Tonight, as a 4.7 sized earthquake struck Southern California, I felt that initial jolt of adrenaline as it made its way to my heart. But as the floor beneath my feet began to steady itself, once again, I felt my soul return from nervousness to calm. In life, as well as in difficult situations, panic is only a waste of precious energy. I have learned that living in earthquake country means that there will inevitably be earthquakes. And living the human experience means that there will inevitably be sudden jolts to our own lives. The key is how we respond to the aftermath once the shaking has ceased.
Be safe, dear ones.
8 comments:
Truer words were never written...I'm getting good at riding out the jolts of daily life.
May your life jolts be few and your earthquakes fewer.
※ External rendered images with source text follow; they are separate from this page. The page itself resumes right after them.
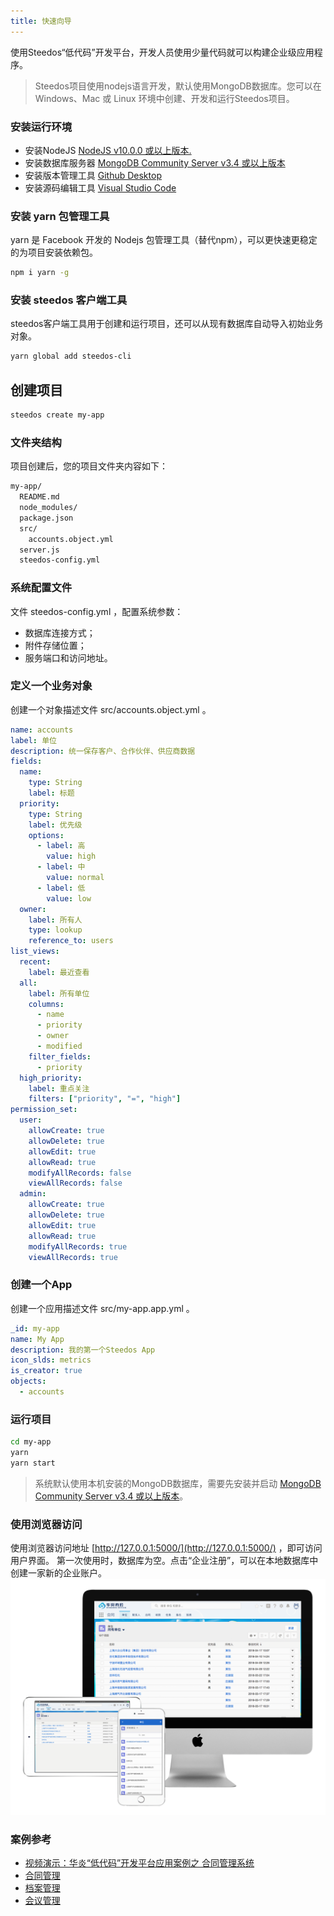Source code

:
 ```yaml
---
title: 快速向导
---
```


使用Steedos“低代码”开发平台，开发人员使用少量代码就可以构建企业级应用程序。

> Steedos项目使用nodejs语言开发，默认使用MongoDB数据库。您可以在 Windows、Mac 或 Linux 环境中创建、开发和运行Steedos项目。

### 安装运行环境
- 安装NodeJS [NodeJS v10.0.0 或以上版本.](https://nodejs.org/en/)
- 安装数据库服务器 [MongoDB Community Server v3.4 或以上版本](https://www.mongodb.com/download-center/community)
- 安装版本管理工具 [Github Desktop](https://desktop.github.com/)
- 安装源码编辑工具 [Visual Studio Code](https://code.visualstudio.com/)

### 安装 yarn 包管理工具
yarn 是 Facebook 开发的 Nodejs 包管理工具（替代npm），可以更快速更稳定的为项目安装依赖包。
```bash
npm i yarn -g
```

### 安装 steedos 客户端工具
steedos客户端工具用于创建和运行项目，还可以从现有数据库自动导入初始业务对象。
```bash
yarn global add steedos-cli
```
## 创建项目 
```bash
steedos create my-app
```

### 文件夹结构
项目创建后，您的项目文件夹内容如下：
```bash
my-app/
  README.md
  node_modules/
  package.json
  src/
    accounts.object.yml
  server.js
  steedos-config.yml
```

### 系统配置文件 
文件 steedos-config.yml ，配置系统参数：
- 数据库连接方式；
- 附件存储位置；
- 服务端口和访问地址。

### 定义一个业务对象
创建一个对象描述文件 src/accounts.object.yml 。

```yaml
name: accounts
label: 单位
description: 统一保存客户、合作伙伴、供应商数据
fields:
  name: 
    type: String
    label: 标题 
  priority:
    type: String
    label: 优先级
    options:
      - label: 高
        value: high
      - label: 中
        value: normal
      - label: 低
        value: low
  owner:
    label: 所有人
    type: lookup
    reference_to: users
list_views:
  recent:
    label: 最近查看
  all:
    label: 所有单位
    columns:
      - name
      - priority
      - owner
      - modified
    filter_fields:
      - priority
  high_priority:
    label: 重点关注
    filters: ["priority", "=", "high"]
permission_set:
  user:
    allowCreate: true
    allowDelete: true
    allowEdit: true
    allowRead: true
    modifyAllRecords: false
    viewAllRecords: false
  admin:
    allowCreate: true
    allowDelete: true
    allowEdit: true
    allowRead: true
    modifyAllRecords: true
    viewAllRecords: true
```

### 创建一个App
创建一个应用描述文件 src/my-app.app.yml 。
```yaml
_id: my-app
name: My App
description: 我的第一个Steedos App
icon_slds: metrics
is_creator: true
objects: 
  - accounts
```

### 运行项目
```bash
cd my-app
yarn
yarn start
```

> 系统默认使用本机安装的MongoDB数据库，需要先安装并启动 [MongoDB Community Server v3.4 或以上版本](https://www.mongodb.com/download-center/community)。

### 使用浏览器访问
使用浏览器访问地址 [http://127.0.0.1:5000/](http://127.0.0.1:5000/) ，即可访问用户界面。
第一次使用时，数据库为空。点击“企业注册”，可以在本地数据库中创建一家新的企业账户。
![界面展示](assets/mac_ipad_iphone_list.png)

### 案例参考
- [视频演示：华炎“低代码”开发平台应用案例之 合同管理系统](https://www-steedos-com.oss-cn-beijing.aliyuncs.com/videos/creator/contracts-demo.mp4)
- [合同管理](https://github.com/steedos/steedos-contracts-app)
- [档案管理](https://github.com/steedos/steedos-records-app)
- [会议管理](https://github.com/steedos/steedos-meeting-app)
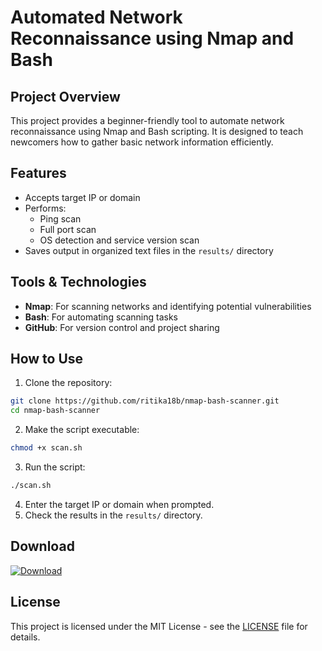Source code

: # Automated Network Reconnaissance using Nmap and Bash


## Project Overview
This project provides a beginner-friendly tool to automate network reconnaissance using Nmap and Bash scripting. It is designed to teach newcomers how to gather basic network information efficiently.

## Features
- Accepts target IP or domain
- Performs:
  - Ping scan
  - Full port scan
  - OS detection and service version scan
- Saves output in organized text files in the `results/` directory

## Tools & Technologies
- **Nmap**: For scanning networks and identifying potential vulnerabilities
- **Bash**: For automating scanning tasks
- **GitHub**: For version control and project sharing


## How to Use
1. Clone the repository:
```bash
git clone https://github.com/ritika18b/nmap-bash-scanner.git
cd nmap-bash-scanner
```
2. Make the script executable:
```bash
chmod +x scan.sh
```
3. Run the script:
```bash
./scan.sh
```
4. Enter the target IP or domain when prompted.
5. Check the results in the `results/` directory.

## Download

[![Download](https://img.shields.io/badge/Download-ZIP-blue?logo=github)](https://github.com/ritika18b/nmap-bash-scanner/archive/refs/heads/main.zip)

## License
This project is licensed under the MIT License - see the [LICENSE](LICENSE) file for details.



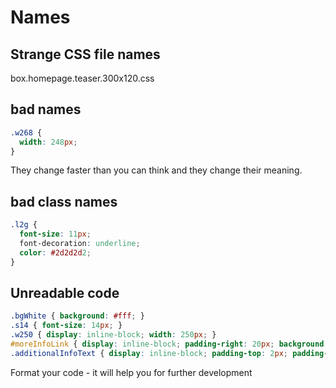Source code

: # Names #

## Strange CSS file names
box.homepage.teaser.300x120.css


## bad names
```css
.w268 {
  width: 248px;
}
```

They change faster than you can think and they change their meaning.


## bad class names
```css
.l2g {
  font-size: 11px;
  font-decoration: underline;
  color: #2d2d2d2;
}
```


## Unreadable code
```css
.bgWhite { background: #fff; }
.s14 { font-size: 14px; }
.w250 { display: inline-block; width: 250px; }
#moreInfoLink { display: inline-block; padding-right: 20px; background: url({SMPlink}live/icons/ico_InfoI-blau-rund_16x16_tp.gif{/SMPlink}) no-repeat scroll right 0; color: #059; font-size: 12px; font-weight: normal; line-height: 16px; }
.additionalInfoText { display: inline-block; padding-top: 2px; padding-left: 20px; background: url({SMPlink}live/icons/ico_InfoI-blau-rund_16x16_tp.gif{/SMPlink}) no-repeat scroll left 3px; color: #059; font-size: 12px; font-weight: normal; line-height: 19px; }
```

Format your code - it will help you for further development

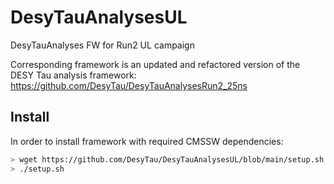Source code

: # DesyTauAnalysesUL
DesyTauAnalyses FW for Run2 UL campaign

Corresponding framework is an updated and refactored version of the DESY Tau analysis framework: https://github.com/DesyTau/DesyTauAnalysesRun2_25ns

## Install
In order to install framework with required CMSSW dependencies:
```sh
> wget https://github.com/DesyTau/DesyTauAnalysesUL/blob/main/setup.sh
> ./setup.sh
```
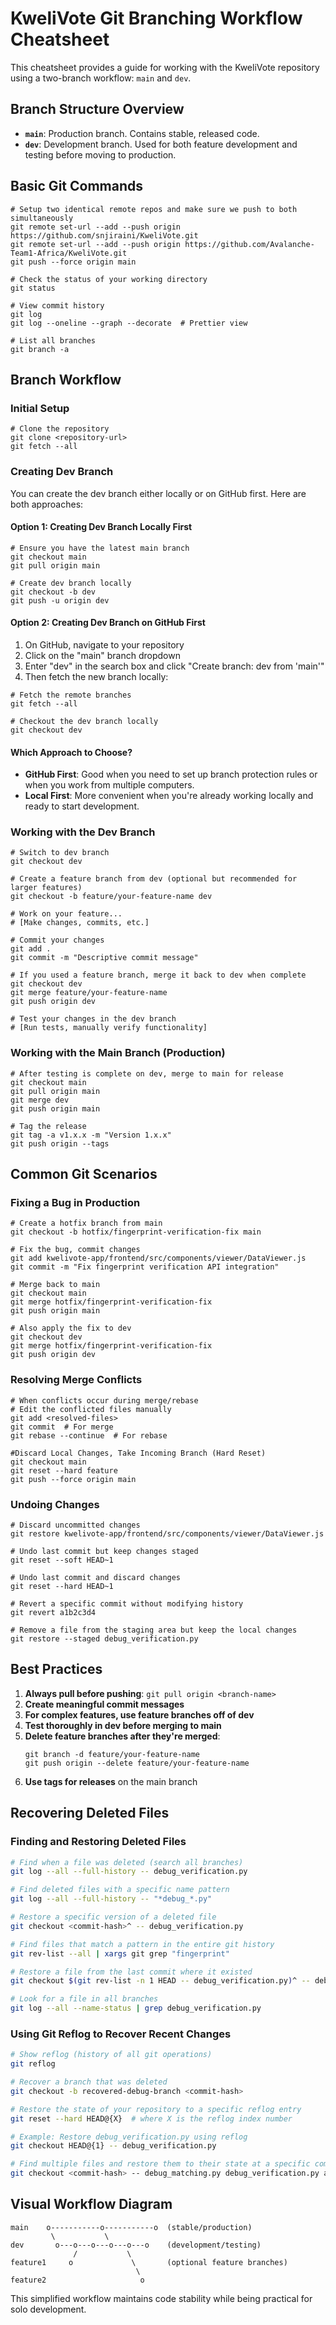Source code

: # KweliVote Git Branching Workflow Cheatsheet

This cheatsheet provides a guide for working with the KweliVote repository using a two-branch workflow: `main` and `dev`.

## Branch Structure Overview

- **`main`**: Production branch. Contains stable, released code.
- **`dev`**: Development branch. Used for both feature development and testing before moving to production.

## Basic Git Commands

```
# Setup two identical remote repos and make sure we push to both simultaneously
git remote set-url --add --push origin https://github.com/snjiraini/KweliVote.git
git remote set-url --add --push origin https://github.com/Avalanche-Team1-Africa/KweliVote.git
git push --force origin main

# Check the status of your working directory
git status

# View commit history
git log
git log --oneline --graph --decorate  # Prettier view

# List all branches
git branch -a
```

## Branch Workflow

### Initial Setup

```
# Clone the repository
git clone <repository-url>
git fetch --all
```

### Creating Dev Branch

You can create the dev branch either locally or on GitHub first. Here are both approaches:

#### Option 1: Creating Dev Branch Locally First

```
# Ensure you have the latest main branch
git checkout main
git pull origin main

# Create dev branch locally
git checkout -b dev
git push -u origin dev
```

#### Option 2: Creating Dev Branch on GitHub First

1. On GitHub, navigate to your repository
2. Click on the "main" branch dropdown
3. Enter "dev" in the search box and click "Create branch: dev from 'main'"
4. Then fetch the new branch locally:

```
# Fetch the remote branches
git fetch --all

# Checkout the dev branch locally
git checkout dev
```

#### Which Approach to Choose?

- **GitHub First**: Good when you need to set up branch protection rules or when you work from multiple computers.
- **Local First**: More convenient when you're already working locally and ready to start development.

### Working with the Dev Branch

```
# Switch to dev branch
git checkout dev

# Create a feature branch from dev (optional but recommended for larger features)
git checkout -b feature/your-feature-name dev

# Work on your feature...
# [Make changes, commits, etc.]

# Commit your changes
git add .
git commit -m "Descriptive commit message"

# If you used a feature branch, merge it back to dev when complete
git checkout dev
git merge feature/your-feature-name
git push origin dev

# Test your changes in the dev branch
# [Run tests, manually verify functionality]
```

### Working with the Main Branch (Production)

```
# After testing is complete on dev, merge to main for release
git checkout main
git pull origin main
git merge dev
git push origin main

# Tag the release
git tag -a v1.x.x -m "Version 1.x.x"
git push origin --tags
```

## Common Git Scenarios

### Fixing a Bug in Production

```
# Create a hotfix branch from main
git checkout -b hotfix/fingerprint-verification-fix main

# Fix the bug, commit changes
git add kwelivote-app/frontend/src/components/viewer/DataViewer.js
git commit -m "Fix fingerprint verification API integration"

# Merge back to main
git checkout main
git merge hotfix/fingerprint-verification-fix
git push origin main

# Also apply the fix to dev
git checkout dev
git merge hotfix/fingerprint-verification-fix
git push origin dev
```

### Resolving Merge Conflicts

```
# When conflicts occur during merge/rebase
# Edit the conflicted files manually
git add <resolved-files>
git commit  # For merge
git rebase --continue  # For rebase

#Discard Local Changes, Take Incoming Branch (Hard Reset)
git checkout main
git reset --hard feature
git push --force origin main
```

### Undoing Changes

```
# Discard uncommitted changes
git restore kwelivote-app/frontend/src/components/viewer/DataViewer.js

# Undo last commit but keep changes staged
git reset --soft HEAD~1

# Undo last commit and discard changes
git reset --hard HEAD~1

# Revert a specific commit without modifying history
git revert a1b2c3d4

# Remove a file from the staging area but keep the local changes
git restore --staged debug_verification.py
```

## Best Practices

1. **Always pull before pushing**: `git pull origin <branch-name>`
2. **Create meaningful commit messages**
3. **For complex features, use feature branches off of dev**
4. **Test thoroughly in dev before merging to main**
5. **Delete feature branches after they're merged**:
   ```
   git branch -d feature/your-feature-name
   git push origin --delete feature/your-feature-name
   ```
6. **Use tags for releases** on the main branch

## Recovering Deleted Files

### Finding and Restoring Deleted Files

```bash
# Find when a file was deleted (search all branches)
git log --all --full-history -- debug_verification.py

# Find deleted files with a specific name pattern
git log --all --full-history -- "*debug_*.py"

# Restore a specific version of a deleted file
git checkout <commit-hash>^ -- debug_verification.py

# Find files that match a pattern in the entire git history
git rev-list --all | xargs git grep "fingerprint"

# Restore a file from the last commit where it existed
git checkout $(git rev-list -n 1 HEAD -- debug_verification.py)^ -- debug_verification.py

# Look for a file in all branches
git log --all --name-status | grep debug_verification.py
```

### Using Git Reflog to Recover Recent Changes

```bash
# Show reflog (history of all git operations)
git reflog

# Recover a branch that was deleted
git checkout -b recovered-debug-branch <commit-hash>

# Restore the state of your repository to a specific reflog entry
git reset --hard HEAD@{X}  # where X is the reflog index number

# Example: Restore debug_verification.py using reflog
git checkout HEAD@{1} -- debug_verification.py

# Find multiple files and restore them to their state at a specific commit
git checkout <commit-hash> -- debug_matching.py debug_verification.py areasOfAttention.md
```

## Visual Workflow Diagram

```
main    o-----------o-----------o  (stable/production)
         \           \
dev       o---o---o---o---o---o    (development/testing)
              /           \
feature1     o             \       (optional feature branches)
                            \
feature2                     o
```

This simplified workflow maintains code stability while being practical for solo development.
Love ya, Deb.
so true glad you are all safe and sound!
What a unique perception of two things.
Deb, I am glad you guys are all right....very nicely describe.. Sometime i wonder what will happen next time, no one know... so enoyed every second of your life.
This is such an excellent piece of writing, Debra. I wonder if you could have this published elsewhere.
Debra,
I am glad you and yours are safe.
I love your perspective on life. How you relate life's happenings to events is a gift.
I hope the ground stays steady and you get a break from earth quakes for a while. I grew up down in Santa Monica and I know that rush of adrenalin you speak of. I am glad you are healing... Roxanne
Only you can turn an earthquake into something so eloquent and thought provoking. I hope the shaking is over.